Monday to Friday of this past week I joined hundreds of people across the globe in taking up the Live Below the Line challenge:  5 days on a food and drink budget of £1 a day - the UK equivalent of the extreme poverty line.

The picture above was my entire shopping basket for the week. It doesn't seem like much, but the week passed by more easily than I thought it would - I had plenty to keep me full and energised and didn't experience any of the hunger pangs I was prepared for.

Instead, the week reinforced what I thought it might: that no manufactured experience will ever allow me to fully understand the daily struggles faced by someone who really lives below the poverty line, whether in a third world country or closer to home. Whether I were to live on this diet for 5 days or 5 months, I would never truly know what that life is like. Here's why:
  1. My participation in this project was a choice. Today, I have eaten what I wanted, no longer restrained by a budget of £1 a day. For many people around the world, this is not an option. They do not choose to live on such a limited diet - there is no choice.
  2. My £1 a day was allocated purely for myself. i don't have anyone waiting to share my food: i have no baby dependant on my breastmilk for nutrition, no livestock needing fed, no gaggle of children relying on me to 'bring home the bacon', as it were.
  3. My calorie intake is consumed by very minor efforts. I spent my afternoons sitting down typing addresses into a computer, reading resource books and producing graphs, before getting into the car, driving to church and doing even more sitting down. I don't have fields to plough with limited machinery, or floors to scrub on my knees, or miles to walk for (dirty) buckets of water. Many people do. 
  4. I was working out of an already-stocked home full of food and drink and spices and seasoning. I did my shopping for the week and budgeted in additional things like salt and pepper to flavour my food. The amount I used was worth about 4 pence.. but you can't go out and purchase 4 pence of salt. I was only able to include these little additions in my meals because I had the money that afforded me to buy these things in the past. 
  5. The kinds of food I purchased - as cheap as they may well have been - and the effortless ways in which I cooked them are just not realistic possibilities for many, many people.

All of that aside, it was still a really worthwhile experience and something I would gladly recommend to potential participants in the future.
  1. First and foremost, it allowed me to raise a little bit of money for the Salvation Army's International Development fund, contributing to projects that make a real difference to those who truly live below the poverty line. Together, over £13,000 have been raised for the Salvation Army's fund, with a total of almost £287,000 raised for all the charities backed by Live Below the Line . (There's still time to add to that by sponsoring me here.)
  2. My participation sparked conversations with people around me that allowed me to explain something of poverty and injustice to those for whom it might not cross their consciousness.
  3. I like a good challenge.
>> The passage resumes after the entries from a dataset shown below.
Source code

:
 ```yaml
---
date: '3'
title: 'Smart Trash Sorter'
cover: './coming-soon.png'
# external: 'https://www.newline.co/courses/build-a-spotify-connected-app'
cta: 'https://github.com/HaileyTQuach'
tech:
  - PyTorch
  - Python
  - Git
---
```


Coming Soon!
And a challenge it was. But one I accomplished!
  4. It forced me to think and reflect, it stirred up lovely memories of our trips to Tanzania (and got me longing to return), and it really made me question and consider my consumerism.

If Live Below the Line taught me anything, it taught me how incredibly blessed I am to have such a comfortable existence. The question is.. what am I now going to do to make that true for others?